The Attempt at a Solution

It is multiple choice, I believe the answer is either (2/5)x^(5/2)-(2-3)x^(3/2)+c or
(1/2)x^2+2x^(3/2)-x+c

I have tried to find the derivatives of both these answers yet neither of them gave me the correct antidrivatives. I must be doing something wrong. To do it the right way I have done the u's but I just can't figure it out.

 

[rocomath]

$$\int(x-1)\sqrt xdx$$

What was your first step?

Hint: Distribute the $$\sqrt x$$

 

[viper2308]

I distributed the $$\sqrt{x}$$ and replaced with u's I then got

$$\int$$ u-u^(1/2) This let's see where the -2/3x^(3/2) comes from but I still don't understand where the 2/5x^(5/2) comes from.

 

[Snazzy]

You don't need to replace with u's.
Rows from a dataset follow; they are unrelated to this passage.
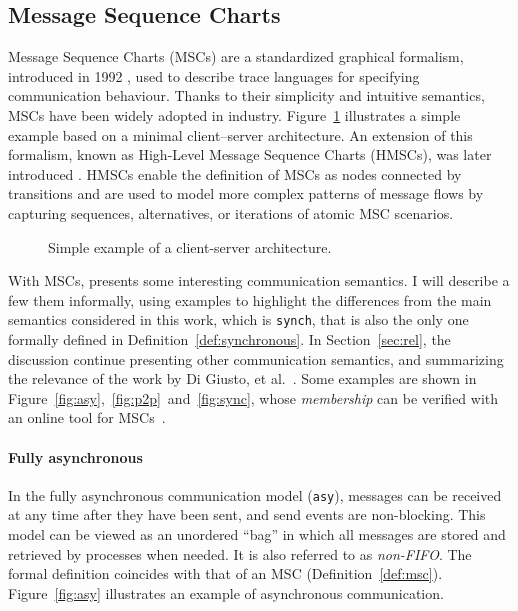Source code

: \subsection{Message Sequence Charts}
Message Sequence Charts (MSCs) are a standardized graphical formalism,
introduced in 1992 \cite{MSCStandard}, used to describe trace languages for specifying
communication behaviour. Thanks to their simplicity and intuitive
semantics, MSCs have been widely adopted in industry.
Figure~\ref{fig:msc-cli-ser} illustrates a simple example based on a
minimal client–server architecture. An extension of this formalism,
known as High-Level Message Sequence Charts (HMSCs), was later
introduced \cite{HMSCStandard}. HMSCs enable the definition of
MSCs as nodes connected by transitions and are used to model more
complex patterns of message flows by capturing sequences, alternatives,
or iterations of atomic MSC scenarios.

\begin{figure}[!ht]
\centering
\begin{msc}[draw frame=none, draw head=none, msc keyword=, head height=0px, label distance=0.5ex, foot height=0px, foot distance=0px]{}

	\nextlevel
\end{msc}
\caption{Simple example of a client-server architecture.}
\label{fig:msc-cli-ser}
\end{figure}

With MSCs, \cite{di2023partial} presents some interesting communication
semantics. I will describe a few them informally, using examples to
highlight the differences from the main semantics considered in this work,
which is \verb|synch|, that is also the only one formally defined in 
Definition~\ref{def:synchronous}. In Section~\ref{sec:rel}, the discussion
continue presenting other communication semantics, and summarizing
the relevance of the work by Di Giusto, et al.~\cite{di2023partial}.
Some examples are shown in 
Figure~\ref{fig:asy},~\ref{fig:p2p}~and~\ref{fig:sync},
whose \emph{membership} 
can be verified with an online tool for MSCs~\cite{MSCTool}. 

\paragraph{Fully asynchronous}

In the fully asynchronous communication model (\verb|asy|), messages can be 
received at any time after they have been sent, and send events are 
non-blocking. This model can be viewed as an unordered ``bag'' in which 
all messages are stored and retrieved by processes when needed. It is also 
referred to as \emph{non-FIFO}. The formal definition coincides with that of 
an MSC (Definition~\ref{def:msc}). Figure~\ref{fig:asy} illustrates an example of asynchronous 
communication.

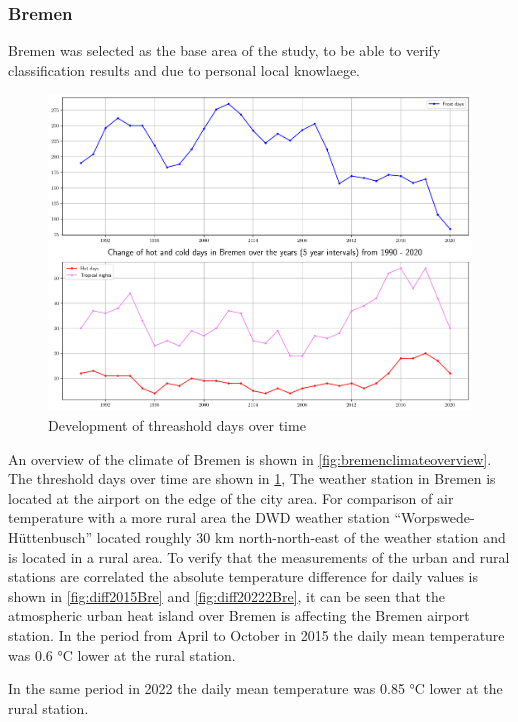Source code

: \documentclass[12pt,a4paper, english]{article}
\begin{document}
  \subsubsection{Bremen}
  Bremen was selected as the base area of the study, to be able to verify classification results and due to personal local knowlaege. 
    \begin{figure}[!htbp]
     \centering
        \includegraphics[width=\textwidth]{img/BremenKIChanges}
        \caption{Development of threashold days over time\label{fig:climateovertimeBremen}}
   \end{figure}
   An overview of the climate of Bremen is shown in \cref{fig:bremenclimateoverview}.
   The threshold days over time are shown in \cref{fig:climateovertimeBremen},
   The weather station in Bremen is located at the airport on the edge of the city area. %
   For comparison of air temperature with a more rural area the \gls{DWD} weather station ``Worpswede-Hüttenbusch'' located roughly 30 km north-north-east of the weather station and is located in a rural area. 
   To verify that the measurements of the urban and rural stations are correlated the absolute temperature difference for daily values is shown in \cref{fig:diff2015Bre} and \cref{fig:diff20222Bre}, it can be seen that the atmospheric urban heat island over Bremen is affecting the Bremen airport station. 
   In the period from April to October in 2015 the daily mean temperature was 0.6 °C lower at the rural station. 

   In the same period in 2022 the daily mean temperature was 0.85 °C lower at the rural station. 
\end{document}
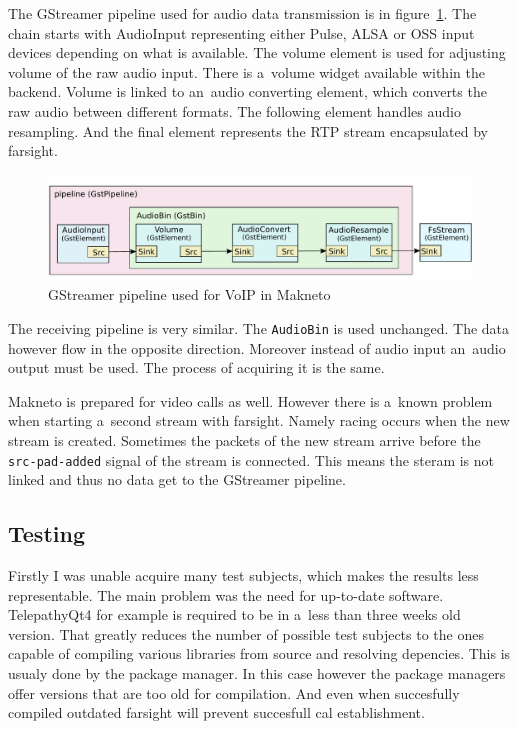 The GStreamer pipeline used for audio data transmission is in figure~\ref{fig:maknetoGstreamerPipeline}. The chain starts with AudioInput representing either Pulse, ALSA or OSS input devices depending on what is available. The volume element is used for adjusting volume of the raw audio input. There is a~volume widget available within the backend. Volume is linked to an~audio converting element, which converts the raw audio between different formats. The following element handles audio resampling. And the final element represents the RTP stream encapsulated by farsight. 

\begin{figure}[ht]
	\begin{center}
	\includegraphics[width=15cm]{fig/makneto-gstreamer-pipeline.pdf}
	\caption{GStreamer pipeline used for VoIP in Makneto}
	\label{fig:maknetoGstreamerPipeline}
\end{center}
\end{figure}

The receiving pipeline is very similar. The \verb|AudioBin| is used unchanged. The data however flow in the opposite direction. Moreover instead of audio input an~audio output must be used. The process of acquiring it is the same.

Makneto is prepared for video calls as well. However there is a~known problem when starting a~second stream with farsight. Namely racing occurs when the new stream is created. Sometimes the packets of the new stream arrive before the \verb|src-pad-added| signal of the stream is connected. This means the steram is not linked and thus no data get to the GStreamer pipeline. 

\subsection*{Testing}
Firstly I was unable acquire many test subjects, which makes the results less representable. The main problem was the need for up-to-date software. TelepathyQt4 for example is required to be in a~less than three weeks old version. That greatly reduces the number of possible test subjects to the ones capable of compiling various libraries from source and resolving depencies. This is usualy done by the package manager. In this case however the package managers offer versions that are too old for compilation. And even when succesfully compiled outdated farsight will prevent succesfull cal establishment.


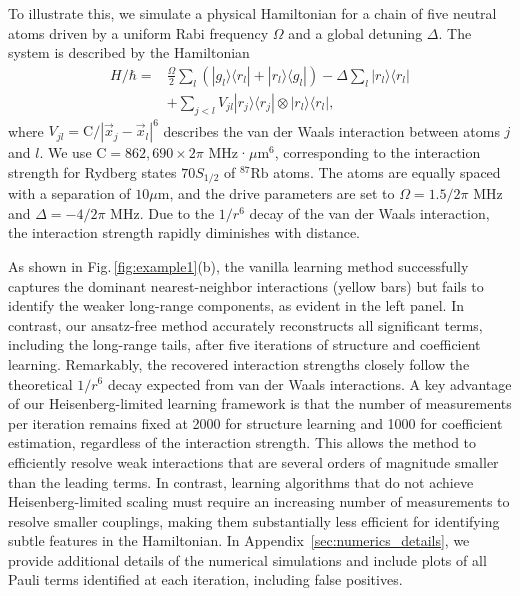 \documentclass[twocolumn,superscriptaddress,aps,showpacs,amsmath,amstex,amssymb,citeautoscript,floatfix,pra,preprintnumbers]{revtex4-2}
\newcounter{alg}
\theoremstyle{plain}
\theoremstyle{plain}
\theoremstyle{plain}
\theoremstyle{plain}
\theoremstyle{plain}
\theoremstyle{plain}
\newcommand{\eqs}[1]{\begin{equation}\begin{split}#1\end{split}\end{equation}}
\newcommand{\figref}[1]{Fig.\,\ref{#1}}
\begin{document}
 To illustrate this, we simulate a physical Hamiltonian for a chain of five neutral atoms driven by a uniform Rabi frequency $\Omega$ and a global detuning $\Delta$. The system is described by the Hamiltonian
\eqs{
H/\hbar = &\frac{\Omega}{2} \sum_{l} \left( |g_l\rangle \langle r_l| + |r_l\rangle \langle g_l| \right) - \Delta \sum_{l} |r_l\rangle \langle r_l| \\
&+ \sum_{j<l} V_{jl} |r_j\rangle \langle r_j| \otimes |r_l\rangle \langle r_l| ,
}
where $V_{jl} = \mathrm{C} / |\vec{x}_j - \vec{x}_l|^6$ describes the van der Waals interaction between atoms $j$ and $l$. We use $\mathrm{C} = 862{,}690 \times 2\pi$ MHz·$\mu$m$^6$, corresponding to the interaction strength for Rydberg states $70S_{1/2}$ of $^{87}\text{Rb}$ atoms. The atoms are equally spaced with a separation of $10\mu\text{m}$, and the drive parameters are set to $\Omega = 1.5/2\pi$ MHz and $\Delta = -4/2\pi$ MHz. Due to the $1/r^6$ decay of the van der Waals interaction, the interaction strength rapidly diminishes with distance.

As shown in \figref{fig:example1}(b), the vanilla learning method successfully captures the dominant nearest-neighbor interactions (yellow bars) but fails to identify the weaker long-range components, as evident in the left panel. In contrast, our ansatz-free method accurately reconstructs all significant terms, including the long-range tails, after five iterations of structure and coefficient learning. Remarkably, the recovered interaction strengths closely follow the theoretical $1/r^6$ decay expected from van der Waals interactions. A key advantage of our Heisenberg-limited learning framework is that the number of measurements per iteration remains fixed at 2000 for structure learning and 1000 for coefficient estimation, regardless of the interaction strength. This allows the method to efficiently resolve weak interactions that are several orders of magnitude smaller than the leading terms. In contrast, learning algorithms that do not achieve Heisenberg-limited scaling must require an increasing number of measurements to resolve smaller couplings, making them substantially less efficient for identifying subtle features in the Hamiltonian. In Appendix~\ref{sec:numerics_details}, we provide additional details of the numerical simulations and include plots of all Pauli terms identified at each iteration, including false positives.
\end{document}
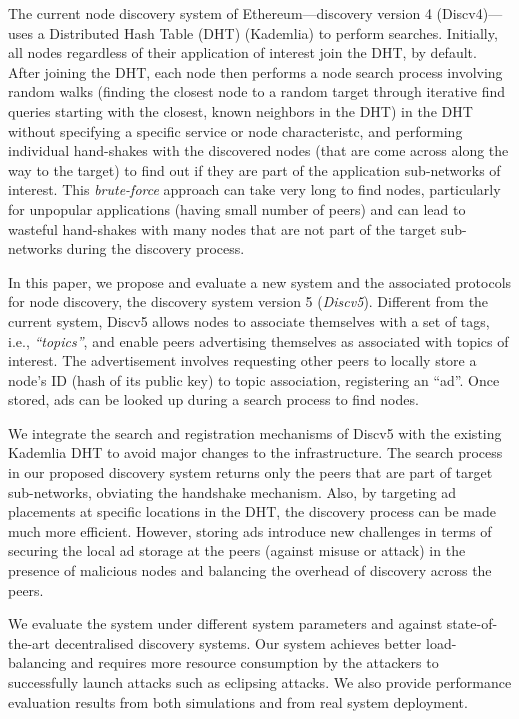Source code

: The current node discovery system of Ethereum---\ie discovery version 4 (Discv4)---uses a Distributed Hash Table (DHT) (Kademlia) to perform searches. Initially, all nodes regardless of their application of interest join the DHT, by default. After joining the DHT, each node then performs a node search process involving random walks (\ie finding the closest node to a random target through iterative find queries starting with the closest, known neighbors in the DHT) in the DHT without specifying a specific service or node characteristc, and performing individual hand-shakes with the discovered nodes (that are come across along the way to the target) to find out if they are part of the application sub-networks of interest. This \emph{brute-force} approach can take very long to find nodes, particularly for unpopular applications (\ie having small number of peers) and can lead to wasteful hand-shakes with many nodes that are not part of the target sub-networks during the discovery process. 

In this paper, we propose and evaluate a new system and the associated protocols for node discovery, \ie the discovery system version 5 (\textit{Discv5}). Different from the current system, Discv5 allows nodes to associate themselves with a set of tags, i.e., \textit{``topics''}, and enable peers advertising themselves as associated with topics of interest. The advertisement involves requesting other peers to locally store a node's ID (hash of its public key) to topic association, \ie  registering an ``ad''. Once stored, ads can be looked up during a search process to find nodes. 

We integrate the search and registration mechanisms of Discv5 with the existing Kademlia DHT to avoid major changes to the infrastructure. The search process in our proposed discovery system returns only the peers that are part of target sub-networks, obviating the handshake mechanism. Also, by targeting ad placements at specific locations in the DHT, the discovery process can be made much more efficient. However, storing ads introduce new challenges in terms of securing the local ad storage at the peers (\ie against misuse or attack) in the presence of malicious nodes and balancing the overhead of discovery across the peers. 


We evaluate the system under different system parameters and against state-of-the-art decentralised discovery systems. Our system achieves better load-balancing and requires more resource consumption by the attackers to successfully launch attacks such as eclipsing attacks. We also provide performance evaluation results from both simulations and from real system deployment.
What are the rules for multiplying variables with the same base with exponents?

 

[viper2308]

Thank you, I forgot how to distribute for a second.

 

[Schrodinger's Dog]

This seems a fairly straightforward case of multiplying out the brackets and solving using the sum rule of integrals:

$$\int \left(f \pm g\right) \,dx = \int f \,dx \pm \int g \,dx\rightarrow$$

$$\int (x-1)\sqrt{x}\,dx\rightarrow \int x^{\frac{3}{2}}-x^{\frac{1}{2}}\,dx=\frac{2}{5}x^{\frac{5}{2}}-\frac{2}{3}x^{\frac{3}{2}}+c$$

No need to use the u unless the question asks you to? Or am I missing something here?

 

[Gib Z]

I'm quite surprised they have multiple-choice anti derivative questions! I mean, if one doesn't really know how to integrate it they can just differentiate every option and see which one matches.

 

[Schrodinger's Dog]

I'm quite surprised they have multiple-choice anti derivative questions! I mean, if one doesn't really know how to integrate it they can just differentiate every option and see which one matches.

It sounds like calculus for dummies. I've never heard of multiple choice exams either? Not in A' Level or anywhere else?